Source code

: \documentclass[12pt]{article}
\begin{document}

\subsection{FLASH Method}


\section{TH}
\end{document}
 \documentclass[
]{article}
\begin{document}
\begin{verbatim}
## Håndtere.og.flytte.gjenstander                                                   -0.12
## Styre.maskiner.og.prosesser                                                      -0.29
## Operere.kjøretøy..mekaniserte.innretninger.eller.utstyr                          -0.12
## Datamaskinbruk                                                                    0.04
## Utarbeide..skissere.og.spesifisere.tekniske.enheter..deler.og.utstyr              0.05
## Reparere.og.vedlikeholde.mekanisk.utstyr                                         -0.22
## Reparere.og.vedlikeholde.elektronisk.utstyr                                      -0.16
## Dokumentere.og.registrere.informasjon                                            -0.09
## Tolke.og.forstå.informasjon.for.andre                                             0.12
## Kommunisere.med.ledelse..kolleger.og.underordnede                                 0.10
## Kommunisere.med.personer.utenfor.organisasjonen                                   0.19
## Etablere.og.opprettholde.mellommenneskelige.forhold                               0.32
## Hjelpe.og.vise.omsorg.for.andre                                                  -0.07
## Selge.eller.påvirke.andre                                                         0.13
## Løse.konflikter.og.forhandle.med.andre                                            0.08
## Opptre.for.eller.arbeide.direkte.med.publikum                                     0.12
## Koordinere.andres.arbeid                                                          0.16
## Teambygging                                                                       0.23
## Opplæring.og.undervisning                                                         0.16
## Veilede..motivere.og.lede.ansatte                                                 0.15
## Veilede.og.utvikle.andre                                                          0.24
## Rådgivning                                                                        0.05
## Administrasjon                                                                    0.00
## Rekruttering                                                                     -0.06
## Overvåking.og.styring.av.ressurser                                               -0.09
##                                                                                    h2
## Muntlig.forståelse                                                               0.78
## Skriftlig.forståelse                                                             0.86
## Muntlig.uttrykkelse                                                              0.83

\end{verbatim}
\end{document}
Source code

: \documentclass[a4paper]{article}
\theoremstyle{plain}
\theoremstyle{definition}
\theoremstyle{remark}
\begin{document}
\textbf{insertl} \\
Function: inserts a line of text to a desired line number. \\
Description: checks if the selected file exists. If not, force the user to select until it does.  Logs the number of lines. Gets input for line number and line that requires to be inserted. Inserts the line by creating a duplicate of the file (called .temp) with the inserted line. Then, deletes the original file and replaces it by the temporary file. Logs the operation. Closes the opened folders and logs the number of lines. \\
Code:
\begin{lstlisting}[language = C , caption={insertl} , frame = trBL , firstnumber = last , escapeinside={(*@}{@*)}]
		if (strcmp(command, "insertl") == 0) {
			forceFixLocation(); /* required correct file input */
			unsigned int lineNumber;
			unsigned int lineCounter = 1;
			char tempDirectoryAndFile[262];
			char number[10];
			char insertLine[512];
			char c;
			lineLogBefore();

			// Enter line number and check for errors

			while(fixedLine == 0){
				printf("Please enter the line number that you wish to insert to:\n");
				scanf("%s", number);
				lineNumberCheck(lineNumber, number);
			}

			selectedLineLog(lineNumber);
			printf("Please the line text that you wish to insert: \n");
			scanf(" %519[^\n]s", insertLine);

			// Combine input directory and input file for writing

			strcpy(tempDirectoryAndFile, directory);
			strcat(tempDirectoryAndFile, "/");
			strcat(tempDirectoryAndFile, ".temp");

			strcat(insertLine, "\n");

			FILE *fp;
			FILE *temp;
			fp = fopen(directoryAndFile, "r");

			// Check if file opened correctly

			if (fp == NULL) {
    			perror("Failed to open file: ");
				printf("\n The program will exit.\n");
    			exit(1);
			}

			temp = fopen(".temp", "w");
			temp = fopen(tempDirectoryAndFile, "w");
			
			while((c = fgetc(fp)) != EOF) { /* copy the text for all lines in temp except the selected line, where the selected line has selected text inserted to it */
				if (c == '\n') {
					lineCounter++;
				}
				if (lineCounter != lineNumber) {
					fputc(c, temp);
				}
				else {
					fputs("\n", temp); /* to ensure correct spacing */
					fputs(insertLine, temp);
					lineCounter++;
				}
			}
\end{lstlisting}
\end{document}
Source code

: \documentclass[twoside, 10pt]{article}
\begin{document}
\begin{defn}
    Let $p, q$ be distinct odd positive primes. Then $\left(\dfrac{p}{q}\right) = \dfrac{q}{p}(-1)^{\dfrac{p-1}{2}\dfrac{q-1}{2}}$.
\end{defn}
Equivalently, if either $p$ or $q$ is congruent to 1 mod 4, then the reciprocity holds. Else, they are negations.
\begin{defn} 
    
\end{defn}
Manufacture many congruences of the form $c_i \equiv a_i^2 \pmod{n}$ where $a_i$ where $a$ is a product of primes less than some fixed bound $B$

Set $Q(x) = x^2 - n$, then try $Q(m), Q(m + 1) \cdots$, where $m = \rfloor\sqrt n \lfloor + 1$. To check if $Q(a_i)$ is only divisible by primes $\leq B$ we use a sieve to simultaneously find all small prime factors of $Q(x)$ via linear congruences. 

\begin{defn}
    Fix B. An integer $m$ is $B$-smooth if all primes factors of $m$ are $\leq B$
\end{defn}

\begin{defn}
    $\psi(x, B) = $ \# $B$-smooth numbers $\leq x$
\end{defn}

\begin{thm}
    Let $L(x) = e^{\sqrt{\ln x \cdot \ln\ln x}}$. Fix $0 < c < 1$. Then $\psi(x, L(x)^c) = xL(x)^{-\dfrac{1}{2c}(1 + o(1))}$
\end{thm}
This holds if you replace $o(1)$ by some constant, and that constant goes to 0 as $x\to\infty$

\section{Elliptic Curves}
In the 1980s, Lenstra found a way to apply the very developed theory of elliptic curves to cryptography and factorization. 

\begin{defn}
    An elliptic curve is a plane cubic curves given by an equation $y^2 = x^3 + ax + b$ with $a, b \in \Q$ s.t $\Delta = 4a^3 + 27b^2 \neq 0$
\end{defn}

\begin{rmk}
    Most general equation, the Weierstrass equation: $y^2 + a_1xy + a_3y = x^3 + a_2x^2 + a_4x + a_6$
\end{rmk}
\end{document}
==*==
=== Work item ===
Word for word, restate the material above.

=== Exercise output ===
Source code

: \documentclass[12pt]{article}
\begin{document}

\subsection{FLASH Method}


\section{TH}
\end{document}
 \documentclass[
]{article}
\begin{document}
\begin{verbatim}
## Håndtere.og.flytte.gjenstander                                                   -0.12
## Styre.maskiner.og.prosesser                                                      -0.29
## Operere.kjøretøy..mekaniserte.innretninger.eller.utstyr                          -0.12
## Datamaskinbruk                                                                    0.04
## Utarbeide..skissere.og.spesifisere.tekniske.enheter..deler.og.utstyr              0.05
## Reparere.og.vedlikeholde.mekanisk.utstyr                                         -0.22
## Reparere.og.vedlikeholde.elektronisk.utstyr                                      -0.16
## Dokumentere.og.registrere.informasjon                                            -0.09
## Tolke.og.forstå.informasjon.for.andre                                             0.12
## Kommunisere.med.ledelse..kolleger.og.underordnede                                 0.10
## Kommunisere.med.personer.utenfor.organisasjonen                                   0.19
## Etablere.og.opprettholde.mellommenneskelige.forhold                               0.32
## Hjelpe.og.vise.omsorg.for.andre                                                  -0.07
## Selge.eller.påvirke.andre                                                         0.13
## Løse.konflikter.og.forhandle.med.andre                                            0.08
## Opptre.for.eller.arbeide.direkte.med.publikum                                     0.12
## Koordinere.andres.arbeid                                                          0.16
## Teambygging                                                                       0.23
## Opplæring.og.undervisning                                                         0.16
## Veilede..motivere.og.lede.ansatte                                                 0.15
## Veilede.og.utvikle.andre                                                          0.24
## Rådgivning                                                                        0.05
## Administrasjon                                                                    0.00
## Rekruttering                                                                     -0.06
## Overvåking.og.styring.av.ressurser                                               -0.09
##                                                                                    h2
## Muntlig.forståelse                                                               0.78
## Skriftlig.forståelse                                                             0.86
## Muntlig.uttrykkelse                                                              0.83

\end{verbatim}
\end{document}
Source code

: \documentclass[a4paper]{article}
\theoremstyle{plain}
\theoremstyle{definition}
\theoremstyle{remark}
\begin{document}
\textbf{insertl} \\
Function: inserts a line of text to a desired line number. \\
Description: checks if the selected file exists. If not, force the user to select until it does.  Logs the number of lines. Gets input for line number and line that requires to be inserted. Inserts the line by creating a duplicate of the file (called .temp) with the inserted line. Then, deletes the original file and replaces it by the temporary file. Logs the operation. Closes the opened folders and logs the number of lines. \\
Code:
\begin{lstlisting}[language = C , caption={insertl} , frame = trBL , firstnumber = last , escapeinside={(*@}{@*)}]
		if (strcmp(command, "insertl") == 0) {
			forceFixLocation(); /* required correct file input */
			unsigned int lineNumber;
			unsigned int lineCounter = 1;
			char tempDirectoryAndFile[262];
			char number[10];
			char insertLine[512];
			char c;
			lineLogBefore();

			// Enter line number and check for errors

			while(fixedLine == 0){
				printf("Please enter the line number that you wish to insert to:\n");
				scanf("%s", number);
				lineNumberCheck(lineNumber, number);
			}

			selectedLineLog(lineNumber);
			printf("Please the line text that you wish to insert: \n");
			scanf(" %519[^\n]s", insertLine);

			// Combine input directory and input file for writing

			strcpy(tempDirectoryAndFile, directory);
			strcat(tempDirectoryAndFile, "/");
			strcat(tempDirectoryAndFile, ".temp");

			strcat(insertLine, "\n");

			FILE *fp;
			FILE *temp;
			fp = fopen(directoryAndFile, "r");

			// Check if file opened correctly

			if (fp == NULL) {
    			perror("Failed to open file: ");
				printf("\n The program will exit.\n");
    			exit(1);
			}

			temp = fopen(".temp", "w");
			temp = fopen(tempDirectoryAndFile, "w");
			
			while((c = fgetc(fp)) != EOF) { /* copy the text for all lines in temp except the selected line, where the selected line has selected text inserted to it */
				if (c == '\n') {
					lineCounter++;
				}
				if (lineCounter != lineNumber) {
					fputc(c, temp);
				}
				else {
					fputs("\n", temp); /* to ensure correct spacing */
					fputs(insertLine, temp);
					lineCounter++;
				}
			}
\end{lstlisting}
\end{document}
Source code

: \documentclass[twoside, 10pt]{article}
\begin{document}
\begin{defn}
    Let $p, q$ be distinct odd positive primes. Then $\left(\dfrac{p}{q}\right) = \dfrac{q}{p}(-1)^{\dfrac{p-1}{2}\dfrac{q-1}{2}}$.
\end{defn}
Equivalently, if either $p$ or $q$ is congruent to 1 mod 4, then the reciprocity holds. Else, they are negations.
\begin{defn} 
    
\end{defn}
Manufacture many congruences of the form $c_i \equiv a_i^2 \pmod{n}$ where $a_i$ where $a$ is a product of primes less than some fixed bound $B$

Set $Q(x) = x^2 - n$, then try $Q(m), Q(m + 1) \cdots$, where $m = \rfloor\sqrt n \lfloor + 1$. To check if $Q(a_i)$ is only divisible by primes $\leq B$ we use a sieve to simultaneously find all small prime factors of $Q(x)$ via linear congruences. 

\begin{defn}
    Fix B. An integer $m$ is $B$-smooth if all primes factors of $m$ are $\leq B$
\end{defn}

\begin{defn}
    $\psi(x, B) = $ \# $B$-smooth numbers $\leq x$
\end{defn}

\begin{thm}
    Let $L(x) = e^{\sqrt{\ln x \cdot \ln\ln x}}$. Fix $0 < c < 1$. Then $\psi(x, L(x)^c) = xL(x)^{-\dfrac{1}{2c}(1 + o(1))}$
\end{thm}
This holds if you replace $o(1)$ by some constant, and that constant goes to 0 as $x\to\infty$

\section{Elliptic Curves}
In the 1980s, Lenstra found a way to apply the very developed theory of elliptic curves to cryptography and factorization. 

\begin{defn}
    An elliptic curve is a plane cubic curves given by an equation $y^2 = x^3 + ax + b$ with $a, b \in \Q$ s.t $\Delta = 4a^3 + 27b^2 \neq 0$
\end{defn}

\begin{rmk}
    Most general equation, the Weierstrass equation: $y^2 + a_1xy + a_3y = x^3 + a_2x^2 + a_4x + a_6$
\end{rmk}
\end{document}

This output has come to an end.